Statek nie otrzymał zgody na wpłynięcie do żadnego włoskiego portu. Obecnie stoi u wybrzeży Lampedusy, otoczony przez trzy łodzie patrolowe włoskiej Straży Przybrzeżnej i Gwardii Finansowej.
Blokada MSW
Dziennikarz gazety "La Repubblica", który jest na pokładzie "Mare Ionio", powiedział mediom, że włoskie służby zabroniły załodze wpłynąć do portu na podstawie dyrektywy MSW w Rzymie. Według jego relacji na statku panuje duże napięcie.
Migranci "mogą być leczeni, otrzymać ubranie i żywność, możemy im zapewnić wszelkiego rodzaju wsparcie, ale ich noga nie postanie we Włoszech"- oświadczył wicepremier Salvini w wywiadzie telewizyjnym. - Jeśli ktoś zabiera na pokład 50 osób na wodach obcego państwa, to najbliżej leży to państwo - dodał.
- Jeżeli ktoś decyduje inaczej, to ja mówię "nie". Dajemy jeść, pić, leczymy i ratujemy, ubieramy, bo życie ludzkie jest święte, ale Włosi nie dadzą się oszukać - powiedział szef MSW.
Podkreślił, że im mniej ludzi wyrusza w drogę przez morze, tym mniej w nim ginie.
- Kto sprzyja nielegalnej imigracji, ma na swoim sumieniu ryzyko uczynienia z Morza Śródziemnego cmentarzyska pod gołym niebem, a ja nie chcę, aby ci ludzie znajdowali się w sytuacji, w której muszą wypływać i ginąć - zaznaczył Salvini w telewizji Sky TG24.
"Przemytnicy"
Wyraził opinię, że nie można doprowadzić do ponownego rozkwitu biznes przemytu migrantów. Tym Salvini uzasadnia swą decyzję o zamknięciu wszystkich włoskich portów dla statków organizacji pozarządowych, ratujących migrantów na morzu.
- Ja nie będę nigdy wspólnikiem" przemytników - dodał.
Burmistrz Lampedusy Salvatore Martello przypomniał z kolei, że statek "Mare Ionio" jest włoski, a takiej jednostki nie można nie wpuścić do włoskiego portu. "Nasz port jest otwarty i gotów przyjąć statek" - zapewnił.
Burmistrz wyspy - symbolu kryzysu migracyjnego sprzed kilku lat - podkreślił, że napływ uciekinierów z Afryki nie słabnie i że na wyspę stale zawijają małe łodzie.
W zeszłym roku - jak poinformował na łamach dziennika "Corriere della Sera" - na wyspę przypłynęło 300 łodzi z ponad 3 tys. osób.

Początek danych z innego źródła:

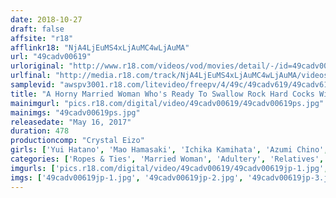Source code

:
 ```yaml
---
date: 2018-10-27
draft: false
affsite: "r18"
afflinkr18: "NjA4LjEuMS4xLjAuMC4wLjAuMA"
url: "49cadv00619"
urloriginal: "http://www.r18.com/videos/vod/movies/detail/-/id=49cadv00619"
urlfinal: "http://media.r18.com/track/NjA4LjEuMS4xLjAuMC4wLjAuMA/videos/vod/movies/detail/-/id=49cadv00619"
samplevid: "awspv3001.r18.com/litevideo/freepv/4/49c/49cadv619/49cadv619_dmb_w.mp4"
title: "A Horny Married Woman Who's Ready To Swallow Rock Hard Cocks With Both Her Holes 8 Hours"
mainimgurl: "pics.r18.com/digital/video/49cadv00619/49cadv00619ps.jpg"
mainimgs: "49cadv00619ps.jpg"
releasedate: "May 16, 2017"
duration: 478
productioncomp: "Crystal Eizo"
girls: ['Yui Hatano', 'Mao Hamasaki', 'Ichika Kamihata', 'Azumi Chino', 'Meari Tachibana', 'Shino Izumi', 'Chitose Saegusa', 'Erika Mizumoto', 'Sara Saijo', 'Nozomi Mikimoto']
categories: ['Ropes & Ties', 'Married Woman', 'Adultery', 'Relatives', 'Shaved Pussy', 'Creampie', 'Sex Toys', 'Threesome / Foursome', 'Breast Milk', 'Compilation']
imgurls: ['pics.r18.com/digital/video/49cadv00619/49cadv00619jp-1.jpg', 'pics.r18.com/digital/video/49cadv00619/49cadv00619jp-2.jpg', 'pics.r18.com/digital/video/49cadv00619/49cadv00619jp-3.jpg', 'pics.r18.com/digital/video/49cadv00619/49cadv00619jp-4.jpg', 'pics.r18.com/digital/video/49cadv00619/49cadv00619jp-5.jpg', 'pics.r18.com/digital/video/49cadv00619/49cadv00619jp-6.jpg', 'pics.r18.com/digital/video/49cadv00619/49cadv00619jp-7.jpg', 'pics.r18.com/digital/video/49cadv00619/49cadv00619jp-8.jpg', 'pics.r18.com/digital/video/49cadv00619/49cadv00619jp-9.jpg', 'pics.r18.com/digital/video/49cadv00619/49cadv00619jp-10.jpg', 'pics.r18.com/digital/video/49cadv00619/49cadv00619jp-11.jpg', 'pics.r18.com/digital/video/49cadv00619/49cadv00619jp-12.jpg', 'pics.r18.com/digital/video/49cadv00619/49cadv00619jp-13.jpg', 'pics.r18.com/digital/video/49cadv00619/49cadv00619jp-14.jpg', 'pics.r18.com/digital/video/49cadv00619/49cadv00619jp-15.jpg', 'pics.r18.com/digital/video/49cadv00619/49cadv00619jp-16.jpg', 'pics.r18.com/digital/video/49cadv00619/49cadv00619jp-17.jpg', 'pics.r18.com/digital/video/49cadv00619/49cadv00619jp-18.jpg', 'pics.r18.com/digital/video/49cadv00619/49cadv00619jp-19.jpg', 'pics.r18.com/digital/video/49cadv00619/49cadv00619jp-20.jpg']
imgs: ['49cadv00619jp-1.jpg', '49cadv00619jp-2.jpg', '49cadv00619jp-3.jpg', '49cadv00619jp-4.jpg', '49cadv00619jp-5.jpg', '49cadv00619jp-6.jpg', '49cadv00619jp-7.jpg', '49cadv00619jp-8.jpg', '49cadv00619jp-9.jpg', '49cadv00619jp-10.jpg', '49cadv00619jp-11.jpg', '49cadv00619jp-12.jpg', '49cadv00619jp-13.jpg', '49cadv00619jp-14.jpg', '49cadv00619jp-15.jpg', '49cadv00619jp-16.jpg', '49cadv00619jp-17.jpg', '49cadv00619jp-18.jpg', '49cadv00619jp-19.jpg', '49cadv00619jp-20.jpg']
---
```

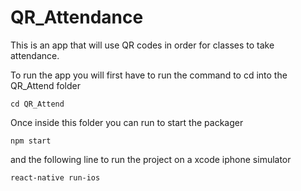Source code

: # QR_Attendance

This is an app that will use QR codes in order for classes to take attendance.

To run the app you will first have to run the command to cd into the QR_Attend folder

``` cd QR_Attend ```

Once inside this folder you can run to start the packager

``` npm start ```

and the following line to run the project on a xcode iphone simulator

``` react-native run-ios ```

Sprawa statku zdominowała poranną debatę w Izbie Deputowanych w Rzymie. Centrolewica zaapelowała do obecnego na sali premiera Giuseppe Contego, by natychmiast nakazał otwarcie portu. Deputowani opozycyjnej prawicy mówili zaś, że jedynym rozwiązaniem w odpowiedzi na napływ migrantów jest "blokada morska".